# Week 2

Following Notebook Summarizes the [Week 3](https://www.coursera.org/learn/machine-learning-data-lifecycle-in-production/home/week/3) of [Machine Learning](https://www.coursera.org/learn/machine-learning-modeling-pipelines-in-production/home/week/1)

This weeks content is an extension of the previous module of *Data Pipeline*, it addresses methods to optimize the model through hyperparameter tuning, and resource management.

**Index**

- [Dimensionality](#dimensionality)
- [Manual Dimensional Reduction](#manual-dimensional-reduction)
  - [Principal Component Analysis](#principal-component-analysis)

### Dimensionality

**Problems caused by High Dimensional data**
- More dimensions -> more features
- Risk of overfitting our models
- Distances grow more and more alike as more features causes data points to grow apart
- No clear distinction between clustered objects
- Concentration phenomenon for Euclidean distance

**Technical issues of High Dimensionality**
- Runtime and System memory requirements
- Solutions take longer to reach global optima
- More dimensions raise the likelihood of correlated features


**Important Concept**
- Curse of Dimensionality
- Hughes Concept


### Manual Dimensional Reduction

There are many different Dimensionality Reduction methods, but depending on different models it requires different methods.

| Problem | Method | Example |
| --- | --- | --- |
| Classification | Maximize Separation among Classes | Linear Discriminant Analysis (LDA) |
| Regression | Maximize Correlation between projected data and response variable | Partial Least Squares (PLS) |
| Unsupervised | Retain as much data variance as possible | [Principal Component Analysis (PCA)](#principal-component-analysis) |

### Principal Component Analysis

Principal Component Analysis doesn't change the dimensionality of the data. The following steps are taken when PCA is carried out.

- PCA rotates the samples so that they are aligned with the coordinate axes.
- PCA Shifts samples so that they have a mean of zero.

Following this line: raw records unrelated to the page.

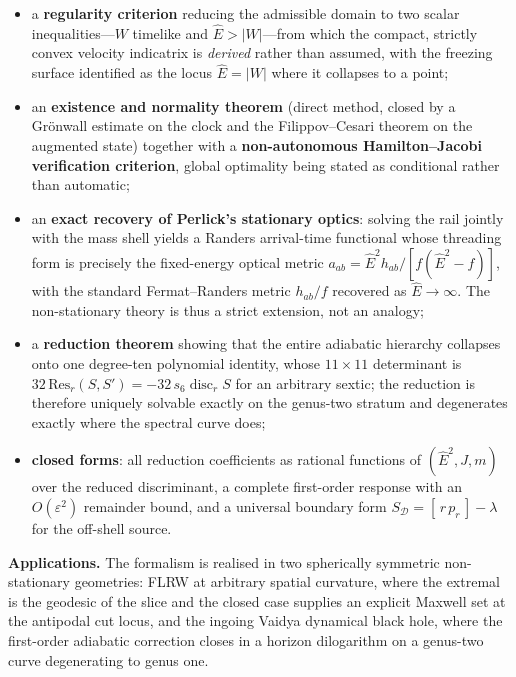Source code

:\documentclass[11pt]{article}
\begin{document}
\begin{itemize}\itemsep2pt
\item a \textbf{regularity criterion} reducing the admissible domain to two scalar
inequalities---$W$ timelike and $\hat E>|W|$---from which the compact, strictly convex
velocity indicatrix is \emph{derived} rather than assumed, with the freezing surface
identified as the locus $\hat E=|W|$ where it collapses to a point;
\item an \textbf{existence and normality theorem} (direct method, closed by a Gr\"onwall
estimate on the clock and the Filippov--Cesari theorem on the augmented state) together
with a \textbf{non-autonomous Hamilton--Jacobi verification criterion}, global optimality
being stated as conditional rather than automatic;
\item an \textbf{exact recovery of Perlick's stationary optics}: solving the rail jointly
with the mass shell yields a Randers arrival-time functional whose threading form is
precisely the fixed-energy optical metric $a_{ab}=\hat E^2h_{ab}/[f(\hat E^2-f)]$, with the
standard Fermat--Randers metric $h_{ab}/f$ recovered as $\hat E\to\infty$. The
non-stationary theory is thus a strict extension, not an analogy;
\item a \textbf{reduction theorem} showing that the entire adiabatic hierarchy collapses
onto one degree-ten polynomial identity, whose $11\times11$ determinant is
$32\,\mathrm{Res}_r(S,S')=-32\,s_6\operatorname{disc}_rS$ for an arbitrary sextic; the
reduction is therefore uniquely solvable exactly on the genus-two stratum and degenerates
exactly where the spectral curve does;
\item \textbf{closed forms}: all reduction coefficients as rational functions of
$(\hat E^2,J,m)$ over the reduced discriminant, a complete first-order response with an
$O(\varepsilon^2)$ remainder bound, and a universal boundary form
$S_{\mathcal D}=[\,r\,p_r\,]-\lambda$ for the off-shell source.
\end{itemize}

\vspace{0.3em}
\noindent\textbf{Applications.} The formalism is realised in two spherically symmetric
non-stationary geometries: FLRW at arbitrary spatial curvature, where the extremal is the
geodesic of the slice and the closed case supplies an explicit Maxwell set at the
antipodal cut locus, and the ingoing Vaidya dynamical black hole, where the first-order
adiabatic correction closes in a horizon dilogarithm on a genus-two curve degenerating to
genus one.
\end{document}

PCA uses first Principal Components to maximize the variance of projections and second PC orthagonal to the first PC maximize the remaining variance.

**Dimensionality Reduction Resources**

- [Principal Component Analysis](https://arxiv.org/pdf/1404.1100.pdf)
- [Independent Component Analysis](https://arxiv.org/pdf/1404.2986.pdf)
- [PCA Extensions](http://alexhwilliams.info/itsneuronalblog/2016/03/27/pca/) (**Must Read Content**)

### Mobile, IoT, and similar use cases

Edge devices such as cellphones offer a lot of opportunity to utilize ML, from auto completion to facial recognition. However, generating real-time predictions can be done via hosting the model on a server, or embedding the model into the device. Both methods provide pros and cons that may be crucial component on deciding how the service is carried out.

**Inference on the cloud/server**

*Pros*

- Lots of Compute Capacity
- Scalable Hardware
- Model complexity handled by the server
- Easy to add new features and update the model
- Low-latency and batch prediction

*Cons*

- Timely inference is needed
- Constant connection to the device is required

**On-Device Inference**

*Pros*

- Improved Speed
- Performance
- Network connectivty
- No to-and-fro communication needed

*Cons*

- Less Capacity
- Tight resource constraints

There are different frameworks which provide faster and scalable model deployment.
![img](./pics/model-deployment.png)

### Quantization

Quantization is process of reducing the required Computational Resource of a model by changing the weights of the models from floating points to integers. Usually this will result in faster computation speed, but reduced overall accuracy.

There are two different methods to quantize a model, *post-quantization* and *quantization aware training*

**Resources**
- [Quantization](https://arxiv.org/abs/1712.05877)
- [Post-Training Quantization](https://medium.com/tensorflow/introducing-the-model-optimization-toolkit-for-tensorflow-254aca1ba0a3)
- [Quantization Aware Training](https://blog.tensorflow.org/2020/04/quantization-aware-training-with-tensorflow-model-optimization-toolkit.html)

### Pruning

Pruning reduces the overall parameters and operations involving in network. 



**Resources**

- [pruning](http://yann.lecun.com/exdb/publis/pdf/lecun-90b.pdf)
- [Lottery Ticket Hypothesis](https://arxiv.org/abs/1803.03635)


### Distributed Training

There are two different types of distributed training, *Data Parallelism* and *Model Parallelism*.

**Data Parallelism**
Data Parallelism models are replicated into different accelerators and are given subset of a data for training.

**Model Parallelism**
Model Parallelism is used when a model is too large to be fit into a single device, the model is divided into partitions and fed into different accelerators.



**Resources**

### High Performance Modeling

**High Performance Ingestion**

Accelerators are expensive and can be costly, which is why it is important to *High Performance Ingestion* for *High Performance Modeling*.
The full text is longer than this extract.